WDDE
- Dover, Delaware; United States;
- Frequency: 91.1 MHz (FM)

Programming
- Language: English
- Format: Public affairs/News/Talk
- Affiliations: BBC World Service National Public Radio Public Radio International

Ownership
- Owner: Delaware First Media Corporation

History
- First air date: August 17, 2012
- Call sign meaning: Dover, DElaware

Technical information
- Licensing authority: FCC
- Facility ID: 175387
- Class: A
- ERP: 2,100 watts
- HAAT: 72 meters (236 ft)
- Transmitter coordinates: 39°00′49.6″N 75°30′29.3″W﻿ / ﻿39.013778°N 75.508139°W

Links
- Public license information: Public file; LMS;
- Website: www.delawarepublic.org

= WDDE =

Public radio station in Dover, Delaware

WDDE (91.1 FM) is an NPR-member radio station based out of Dover, Delaware. It is owned and operated by Delaware First Media Corporation, and is the first and only full-fledged public radio station based in Delaware. WDDE's studios are located at cottage number 504 for sponsored programs on the Delaware State University campus on College Road, and its transmitter is located on Mid State Road in Frederica near Felton, Delaware.

WDDE broadcasts a variety of national and international programming from NPR, BBC World Service, and Public Radio International as well as local news created by WDDE's staff.

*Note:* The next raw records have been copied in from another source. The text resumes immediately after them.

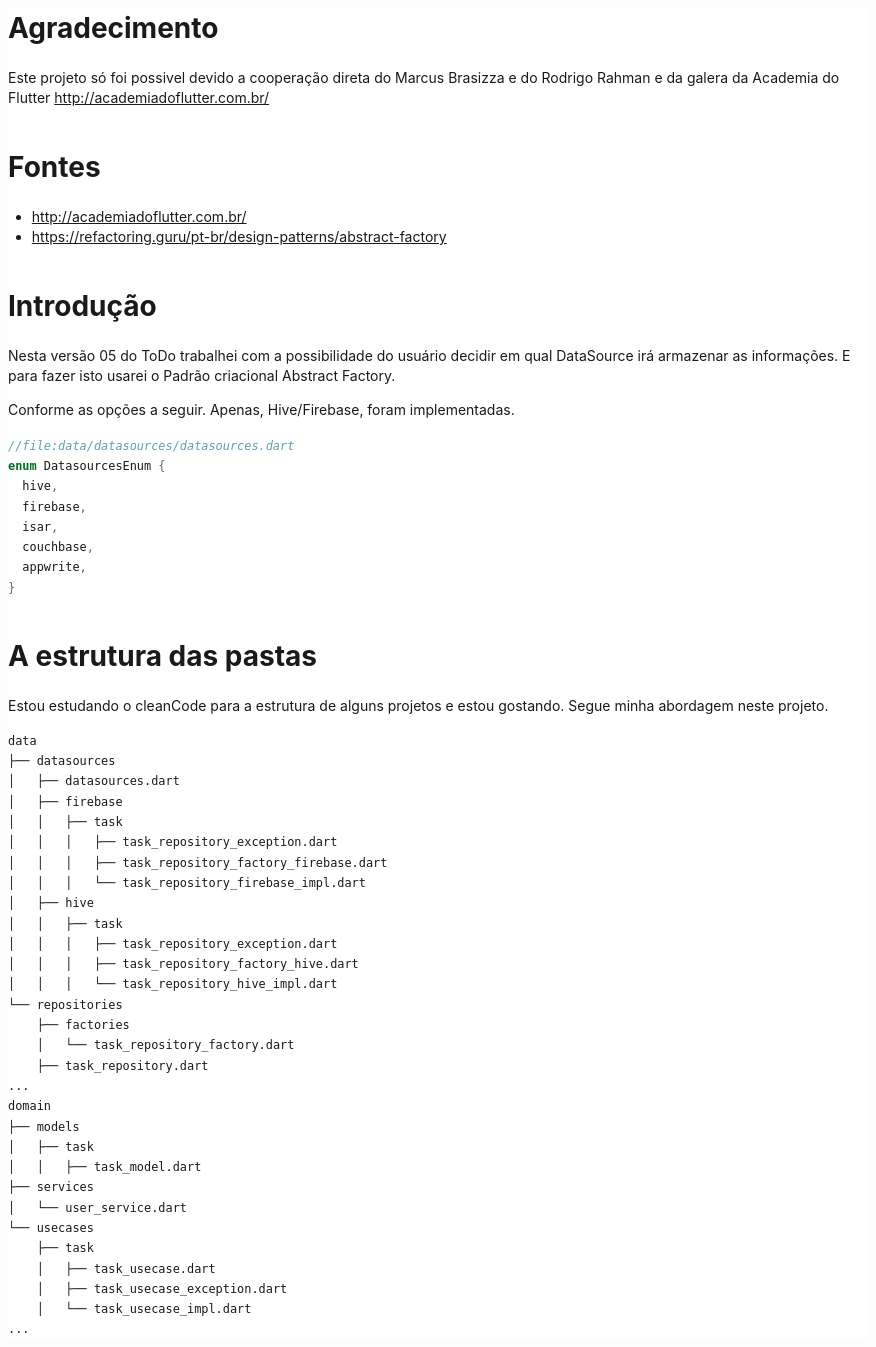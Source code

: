 # Agradecimento

Este projeto só foi possivel devido a cooperação direta do Marcus Brasizza e do Rodrigo Rahman e da galera da Academia do Flutter http://academiadoflutter.com.br/

# Fontes
- http://academiadoflutter.com.br/
- https://refactoring.guru/pt-br/design-patterns/abstract-factory

# Introdução

Nesta versão 05 do ToDo trabalhei com a possibilidade do usuário decidir em qual DataSource irá armazenar as informações. 
E para fazer isto usarei o Padrão criacional Abstract Factory.

Conforme as opções a seguir. Apenas, Hive/Firebase, foram implementadas.
```Dart
//file:data/datasources/datasources.dart
enum DatasourcesEnum {
  hive,
  firebase,
  isar,
  couchbase,
  appwrite,
}
```
# A estrutura das pastas
Estou estudando o cleanCode para a estrutura de alguns projetos e estou gostando. Segue minha abordagem neste projeto.
```
data
├── datasources
│   ├── datasources.dart
│   ├── firebase
│   │   ├── task
│   │   │   ├── task_repository_exception.dart
│   │   │   ├── task_repository_factory_firebase.dart
│   │   │   └── task_repository_firebase_impl.dart
│   ├── hive
│   │   ├── task
│   │   │   ├── task_repository_exception.dart
│   │   │   ├── task_repository_factory_hive.dart
│   │   │   └── task_repository_hive_impl.dart
└── repositories
    ├── factories
    │   └── task_repository_factory.dart
    ├── task_repository.dart
...
domain
├── models
│   ├── task
│   │   ├── task_model.dart
├── services
│   └── user_service.dart
└── usecases
    ├── task
    │   ├── task_usecase.dart
    │   ├── task_usecase_exception.dart
    │   └── task_usecase_impl.dart
...
```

WDDE's website features multimedia coverage of Delaware, including 24/7 live streaming audio coverage, archived stories from WDDE and its online predecessor, DFM News, and timely special events coverage from political debates to concerts.

WMPH 91.7 and WMHS 88.1 in Wilmington simulcasts WDDE's programming on weekday mornings and afternoons. The station is working to build additional repeaters in the rest of the state.

Although WDDE has a collaborative partnership with both Delaware State University and the University of Delaware, it is run independently from both institutions.

==History==
WDDE traces its roots to 2010, when several longtime Delaware journalists founded Delaware First Media and launched DFM News, an online news site focused on Delaware news. Many of them had worked at WHYY-FM-TV in Philadelphia, and had been laid off when the stations scaled back coverage of Delaware events. The move particularly rankled Delaware residents and elected officials, since WHYY-TV is licensed to Wilmington. Indeed, Wilmington city officials went as far as to challenge the renewal of WHYY-TV's license in 2009.

A year later, they learned that a construction permit for a noncommercial station in Dover was on the verge of expiring. Maryland's Salisbury University, owner of WSCL, the NPR member for the Delmarva Peninsula, had won the permit in 2007, but opted not to use it. With the support of former Weekend Edition Sunday host Liane Hansen, who now lives in Bethany Beach, Delaware First Media secured the backing needed for a full-fledged NPR member station. In 2011, Delaware First Media briefly brought the station online in 2011 as a repeater of WSCL's sister station, WSDL in Ocean City, before taking it offline pending its full launch.

WDDE began broadcasting on August 17, 2012 from its studio on the Delaware State University campus in Dover. Philadelphia's two full NPR members, WHYY-FM and WRTI, have long claimed much of Delaware as part of their primary coverage areas; the latter has long operated repeaters in Wilmington and Dover. However, until WDDE's launch, Delaware had been the only state without a full-fledged NPR station within its borders.

The station's first president, Micheline Boudreau was previously head of WHYY's Dover bureau and reported for Delaware Tonight, the long-running news program that was canceled in the 2009 cutback. Another WHYY alumnus, Tom Byrne is the station's news director. Jane Vincent is the current president of the station.